[What is required]
Starting at the line that contains "- Pull this repo" in the listing below, write out every line word for word until you have written the line that contains "# The future".

((

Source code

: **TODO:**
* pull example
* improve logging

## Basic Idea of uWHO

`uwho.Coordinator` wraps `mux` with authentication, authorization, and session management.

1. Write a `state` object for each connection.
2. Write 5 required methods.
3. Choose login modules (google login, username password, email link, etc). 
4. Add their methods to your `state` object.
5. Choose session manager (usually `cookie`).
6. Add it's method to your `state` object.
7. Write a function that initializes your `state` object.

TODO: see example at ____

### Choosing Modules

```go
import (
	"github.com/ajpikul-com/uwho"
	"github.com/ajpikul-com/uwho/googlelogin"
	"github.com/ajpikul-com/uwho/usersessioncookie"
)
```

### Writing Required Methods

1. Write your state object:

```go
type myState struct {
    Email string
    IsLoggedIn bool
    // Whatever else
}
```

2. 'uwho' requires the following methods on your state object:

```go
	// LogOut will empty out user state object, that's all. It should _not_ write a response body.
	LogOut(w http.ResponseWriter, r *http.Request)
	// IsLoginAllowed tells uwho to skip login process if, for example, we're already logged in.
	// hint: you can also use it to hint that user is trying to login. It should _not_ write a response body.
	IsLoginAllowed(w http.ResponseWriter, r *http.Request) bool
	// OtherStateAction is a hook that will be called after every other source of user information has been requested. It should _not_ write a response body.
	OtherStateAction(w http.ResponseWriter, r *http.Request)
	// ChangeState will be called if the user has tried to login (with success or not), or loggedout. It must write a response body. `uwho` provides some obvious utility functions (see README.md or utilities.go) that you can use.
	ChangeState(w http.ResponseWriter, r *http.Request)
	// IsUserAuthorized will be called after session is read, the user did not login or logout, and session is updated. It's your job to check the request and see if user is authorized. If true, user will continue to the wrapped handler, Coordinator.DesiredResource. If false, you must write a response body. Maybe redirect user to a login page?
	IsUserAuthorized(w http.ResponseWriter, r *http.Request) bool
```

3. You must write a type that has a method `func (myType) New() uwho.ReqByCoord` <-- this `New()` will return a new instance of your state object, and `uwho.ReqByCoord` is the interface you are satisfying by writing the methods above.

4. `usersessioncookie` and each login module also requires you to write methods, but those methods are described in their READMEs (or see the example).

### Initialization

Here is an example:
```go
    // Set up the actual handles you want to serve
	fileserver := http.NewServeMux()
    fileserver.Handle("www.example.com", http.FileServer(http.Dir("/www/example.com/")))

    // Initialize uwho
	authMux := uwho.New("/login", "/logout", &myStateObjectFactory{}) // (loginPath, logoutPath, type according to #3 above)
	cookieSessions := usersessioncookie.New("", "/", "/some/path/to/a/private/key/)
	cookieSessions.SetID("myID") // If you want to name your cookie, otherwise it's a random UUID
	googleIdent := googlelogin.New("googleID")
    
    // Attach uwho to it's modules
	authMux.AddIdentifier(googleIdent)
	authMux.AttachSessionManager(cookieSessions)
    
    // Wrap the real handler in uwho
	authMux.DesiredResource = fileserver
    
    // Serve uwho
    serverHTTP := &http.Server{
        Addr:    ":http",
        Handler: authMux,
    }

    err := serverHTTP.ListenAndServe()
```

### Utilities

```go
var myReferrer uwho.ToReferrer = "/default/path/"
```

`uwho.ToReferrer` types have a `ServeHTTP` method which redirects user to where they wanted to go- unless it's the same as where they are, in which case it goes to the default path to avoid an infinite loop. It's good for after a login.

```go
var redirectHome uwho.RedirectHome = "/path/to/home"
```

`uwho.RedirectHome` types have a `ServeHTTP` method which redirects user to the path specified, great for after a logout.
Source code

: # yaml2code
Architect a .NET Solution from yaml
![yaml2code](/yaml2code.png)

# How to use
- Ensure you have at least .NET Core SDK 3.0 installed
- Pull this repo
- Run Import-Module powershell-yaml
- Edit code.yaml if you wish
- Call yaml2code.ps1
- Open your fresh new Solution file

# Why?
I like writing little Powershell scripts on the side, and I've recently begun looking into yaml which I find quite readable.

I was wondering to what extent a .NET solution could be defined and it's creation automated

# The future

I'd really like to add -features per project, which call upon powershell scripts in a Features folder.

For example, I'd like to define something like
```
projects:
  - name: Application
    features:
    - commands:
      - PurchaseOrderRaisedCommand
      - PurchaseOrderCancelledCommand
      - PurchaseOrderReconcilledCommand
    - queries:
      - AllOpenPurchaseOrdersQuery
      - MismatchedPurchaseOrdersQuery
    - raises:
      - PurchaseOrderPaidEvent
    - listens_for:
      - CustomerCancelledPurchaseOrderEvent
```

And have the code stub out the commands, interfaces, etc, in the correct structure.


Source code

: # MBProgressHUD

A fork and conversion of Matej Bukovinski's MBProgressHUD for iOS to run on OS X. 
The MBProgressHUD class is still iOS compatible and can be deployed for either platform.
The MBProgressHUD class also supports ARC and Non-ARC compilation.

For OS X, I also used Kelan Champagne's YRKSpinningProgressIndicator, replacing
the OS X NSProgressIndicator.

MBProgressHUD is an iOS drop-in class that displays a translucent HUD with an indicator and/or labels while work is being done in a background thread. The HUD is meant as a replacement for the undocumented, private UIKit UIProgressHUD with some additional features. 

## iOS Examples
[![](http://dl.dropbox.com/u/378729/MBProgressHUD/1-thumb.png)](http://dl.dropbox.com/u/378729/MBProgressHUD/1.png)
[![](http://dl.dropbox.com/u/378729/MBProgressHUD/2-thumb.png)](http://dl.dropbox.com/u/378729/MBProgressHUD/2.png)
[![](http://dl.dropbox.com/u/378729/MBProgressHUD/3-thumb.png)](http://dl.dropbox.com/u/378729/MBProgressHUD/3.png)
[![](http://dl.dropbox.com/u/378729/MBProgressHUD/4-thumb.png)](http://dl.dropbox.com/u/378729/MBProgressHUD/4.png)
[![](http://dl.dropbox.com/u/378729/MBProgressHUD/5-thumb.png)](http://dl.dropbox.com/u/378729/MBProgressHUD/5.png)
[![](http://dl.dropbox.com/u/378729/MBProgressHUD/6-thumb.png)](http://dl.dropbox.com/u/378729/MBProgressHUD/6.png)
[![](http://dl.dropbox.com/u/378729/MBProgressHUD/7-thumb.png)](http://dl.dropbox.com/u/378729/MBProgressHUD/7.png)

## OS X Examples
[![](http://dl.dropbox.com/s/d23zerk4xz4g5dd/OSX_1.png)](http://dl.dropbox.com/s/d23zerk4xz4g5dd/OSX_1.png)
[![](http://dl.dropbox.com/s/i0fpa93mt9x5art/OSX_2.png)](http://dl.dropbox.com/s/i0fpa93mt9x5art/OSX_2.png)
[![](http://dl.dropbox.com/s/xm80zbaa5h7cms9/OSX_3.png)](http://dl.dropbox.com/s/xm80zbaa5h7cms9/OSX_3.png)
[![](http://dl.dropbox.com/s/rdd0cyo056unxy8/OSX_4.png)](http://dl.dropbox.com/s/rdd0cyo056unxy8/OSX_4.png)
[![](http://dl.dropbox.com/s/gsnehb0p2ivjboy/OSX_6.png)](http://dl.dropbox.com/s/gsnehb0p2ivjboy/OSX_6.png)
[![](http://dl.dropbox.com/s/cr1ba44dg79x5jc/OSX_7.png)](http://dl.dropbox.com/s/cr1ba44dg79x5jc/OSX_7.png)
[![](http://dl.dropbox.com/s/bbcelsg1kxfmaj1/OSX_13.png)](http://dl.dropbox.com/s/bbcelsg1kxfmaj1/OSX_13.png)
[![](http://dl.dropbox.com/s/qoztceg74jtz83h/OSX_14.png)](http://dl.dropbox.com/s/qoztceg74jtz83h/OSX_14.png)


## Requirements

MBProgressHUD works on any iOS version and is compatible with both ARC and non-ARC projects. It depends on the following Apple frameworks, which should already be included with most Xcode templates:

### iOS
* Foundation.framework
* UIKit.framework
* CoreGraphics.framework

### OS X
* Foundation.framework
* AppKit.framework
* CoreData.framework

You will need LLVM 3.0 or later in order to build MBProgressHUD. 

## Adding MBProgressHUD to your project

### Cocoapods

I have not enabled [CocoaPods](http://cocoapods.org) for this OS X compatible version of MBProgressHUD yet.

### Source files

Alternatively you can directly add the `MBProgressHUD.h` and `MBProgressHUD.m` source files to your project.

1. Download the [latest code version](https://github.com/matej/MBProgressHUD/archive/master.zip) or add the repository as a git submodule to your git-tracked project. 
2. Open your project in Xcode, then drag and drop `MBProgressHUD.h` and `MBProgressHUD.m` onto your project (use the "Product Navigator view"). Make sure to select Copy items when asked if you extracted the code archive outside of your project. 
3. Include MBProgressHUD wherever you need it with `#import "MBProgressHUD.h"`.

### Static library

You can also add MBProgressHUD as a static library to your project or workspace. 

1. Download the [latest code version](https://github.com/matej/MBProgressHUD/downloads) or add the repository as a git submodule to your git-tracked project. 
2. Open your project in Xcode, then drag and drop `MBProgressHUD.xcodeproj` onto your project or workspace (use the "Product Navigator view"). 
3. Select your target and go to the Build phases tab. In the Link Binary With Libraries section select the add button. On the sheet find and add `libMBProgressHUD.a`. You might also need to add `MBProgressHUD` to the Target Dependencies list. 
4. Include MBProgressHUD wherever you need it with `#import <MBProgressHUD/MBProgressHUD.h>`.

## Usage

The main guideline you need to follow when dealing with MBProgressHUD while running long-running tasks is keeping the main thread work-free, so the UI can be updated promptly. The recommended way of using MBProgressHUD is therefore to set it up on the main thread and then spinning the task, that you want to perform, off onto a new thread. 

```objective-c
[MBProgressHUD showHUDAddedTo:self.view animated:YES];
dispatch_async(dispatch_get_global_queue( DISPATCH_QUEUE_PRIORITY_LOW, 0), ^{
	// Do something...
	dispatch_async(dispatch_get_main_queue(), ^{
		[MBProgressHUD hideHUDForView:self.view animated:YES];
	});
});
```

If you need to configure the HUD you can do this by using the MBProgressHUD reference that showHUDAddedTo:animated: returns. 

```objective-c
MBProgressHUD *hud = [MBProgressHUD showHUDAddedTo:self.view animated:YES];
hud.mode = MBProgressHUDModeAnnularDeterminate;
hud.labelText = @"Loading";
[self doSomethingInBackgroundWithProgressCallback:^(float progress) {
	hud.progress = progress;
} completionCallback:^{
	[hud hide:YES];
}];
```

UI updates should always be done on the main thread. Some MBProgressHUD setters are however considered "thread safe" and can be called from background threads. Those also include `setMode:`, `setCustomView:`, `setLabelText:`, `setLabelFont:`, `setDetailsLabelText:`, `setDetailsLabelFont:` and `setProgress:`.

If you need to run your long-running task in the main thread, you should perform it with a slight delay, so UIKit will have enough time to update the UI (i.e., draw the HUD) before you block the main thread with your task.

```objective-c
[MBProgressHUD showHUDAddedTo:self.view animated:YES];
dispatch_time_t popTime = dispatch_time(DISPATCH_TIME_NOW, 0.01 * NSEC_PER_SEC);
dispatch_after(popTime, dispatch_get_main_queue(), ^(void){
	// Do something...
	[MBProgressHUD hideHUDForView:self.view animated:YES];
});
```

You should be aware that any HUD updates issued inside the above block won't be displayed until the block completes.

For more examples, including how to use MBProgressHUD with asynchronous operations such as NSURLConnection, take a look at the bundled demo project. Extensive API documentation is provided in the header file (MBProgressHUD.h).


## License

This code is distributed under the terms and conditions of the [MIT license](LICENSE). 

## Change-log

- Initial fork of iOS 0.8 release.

))

[Result below]
- Pull this repo
- Run Import-Module powershell-yaml
- Edit code.yaml if you wish
- Call yaml2code.ps1
- Open your fresh new Solution file

# Why?
I like writing little Powershell scripts on the side, and I've recently begun looking into yaml which I find quite readable.

I was wondering to what extent a .NET solution could be defined and it's creation automated

# The future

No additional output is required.